The Master Builders Association has come out in favour of the proposed Security of Payment legislation, provided it follows the Western Australian model, rather than any of the three East Coast models that operate in New South Wales, Victoria and Queensland. In a submission to the legislature, it suggests that:
The issue of which legislation South Australia adopts should be driven by which
gives the best outcomes for all participants and improves relationships within the
industry. Facilitating cooperative contracting is a policy goal of Master Builders
and the State Government and security of payment legislation should reflect this
goal.
In concluding that the Western Australian model, which is now working well after the somewhat slow start encountered in all jurisdictions, is preferable, it has focused particulary on the following shortcomings in the East Coast model:
• The “rubber stamp” approach engenders intractable litigation: In a very
significant proportion of cases, there is no determination on the merits at
all. Statistics show that the vast majority of claims are ‘waved through’
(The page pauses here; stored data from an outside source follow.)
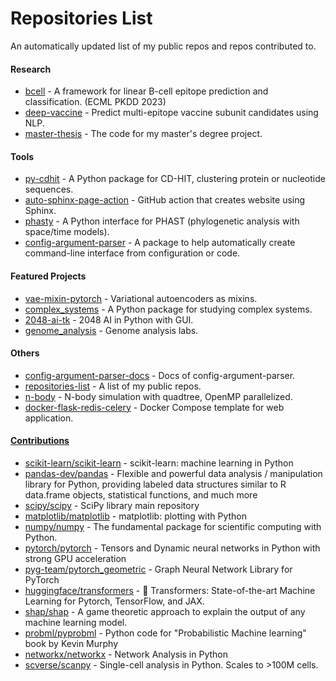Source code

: # Repositories List
An automatically updated list of my public repos and repos contributed to.

#### Research
- [bcell](https://yuanx749.github.io/bcell/) - A framework for linear B-cell epitope prediction and classification. (ECML PKDD 2023)
- [deep-vaccine](https://yuanx749.github.io/deep-vaccine/) - Predict multi-epitope vaccine subunit candidates using NLP.
- [master-thesis](https://yuanx749.github.io/master-thesis/) - The code for my master's degree project.

#### Tools
- [py-cdhit](https://yuanx749.github.io/py-cdhit/) - A Python package for CD-HIT, clustering protein or nucleotide sequences.
- [auto-sphinx-page-action](https://github.com/marketplace/actions/auto-sphinx-page) - GitHub action that creates website using Sphinx.
- [phasty](https://yuanx749.github.io/phasty/) - A Python interface for PHAST (phylogenetic analysis with space/time models).
- [config-argument-parser](http://config-argument-parser.readthedocs.io/) - A package to help automatically create command-line interface from configuration or code.

#### Featured Projects
- [vae-mixin-pytorch](https://yuanx749.github.io/vae-mixin-pytorch/) - Variational autoencoders as mixins.
- [complex_systems](https://yuanx749.github.io/complex_systems/) - A Python package for studying complex systems.
- [2048-ai-tk](https://yuanx749.github.io/2048-ai-tk/) - 2048 AI in Python with GUI.
- [genome_analysis](https://yuanx749.github.io/genome_analysis/) - Genome analysis labs.

#### Others
- [config-argument-parser-docs](https://github.com/yuanx749/config-argument-parser-docs) - Docs of config-argument-parser.
- [repositories-list](https://github.com/yuanx749/repositories-list) - A list of my public repos.
- [n-body](https://github.com/yuanx749/n-body) - N-body simulation with quadtree, OpenMP parallelized.
- [docker-flask-redis-celery](https://github.com/yuanx749/docker-flask-redis-celery) - Docker Compose template for web application.

#### <a href="https://github.com/search?q=involves%3Ayuanx749&amp;type=pullrequests&amp;s=created&amp;o=desc">Contributions</a>
- [scikit-learn/scikit-learn](https://github.com/scikit-learn/scikit-learn) - scikit-learn: machine learning in Python
- [pandas-dev/pandas](https://github.com/pandas-dev/pandas) - Flexible and powerful data analysis / manipulation library for Python, providing labeled data structures similar to R data.frame objects, statistical functions, and much more
- [scipy/scipy](https://github.com/scipy/scipy) - SciPy library main repository
- [matplotlib/matplotlib](https://github.com/matplotlib/matplotlib) - matplotlib: plotting with Python
- [numpy/numpy](https://github.com/numpy/numpy) - The fundamental package for scientific computing with Python.
- [pytorch/pytorch](https://github.com/pytorch/pytorch) - Tensors and Dynamic neural networks in Python with strong GPU acceleration
- [pyg-team/pytorch_geometric](https://github.com/pyg-team/pytorch_geometric) - Graph Neural Network Library for PyTorch
- [huggingface/transformers](https://github.com/huggingface/transformers) - 🤗 Transformers: State-of-the-art Machine Learning for Pytorch, TensorFlow, and JAX.
- [shap/shap](https://github.com/shap/shap) - A game theoretic approach to explain the output of any machine learning model.
- [probml/pyprobml](https://github.com/probml/pyprobml) - Python code for "Probabilistic Machine learning" book by Kevin Murphy
- [networkx/networkx](https://github.com/networkx/networkx) - Network Analysis in Python
- [scverse/scanpy](https://github.com/scverse/scanpy) - Single-cell analysis in Python. Scales to >100M cells.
with 100% of the sum claimed being awarded, often for technical not
substantive reasons. Interstate experience demonstrates that mandating
payments without assessment of the substantive merits tends to lead to
the aggrieved party taking an intransigent attitude in subsequent
litigation, exacerbating disputation and encouraging costly litigation.
• No freedom to agree on adjudicators: The East Coast model's inflexible
rules relating to adjudication selection has created a parasitic industry of
adjudicators with a monopoly over adjudication. This leads to:
• Poor quality of adjudicators
• Unhealthy forum shopping
• Inadequate processes; and
• Unhealthy effect of ‘closed shop’
• Restrictions on hearings: Because hearings are restricted, the decisions
lack finality (thereby necessitating further litigation) and promote poorer
decision making by the adjudicators.
• Timescales: Requiring the entire adjudication process to be completed
within ten days is too short for all but the simplest of cases. This
timeframe gives the respondent less than a week to properly assess and
respond to a claim.
• Ambush claims: An applicant can take many months to prepare a claim
but the respondent only has days to respond. This unfair practice can
reinforce an intransigent approach to subsequent litigation.
• One way street: The East Coast model only permits damages claims
allowable by way of defence, but not attack. This distorts the
adjudication process and encourages subsequent litigation.
• Exclusion of financial institutions.
The MBA's analysis thus coincides with the conclusion of reports obtained by the governments of the Northern Territory and Tasmania.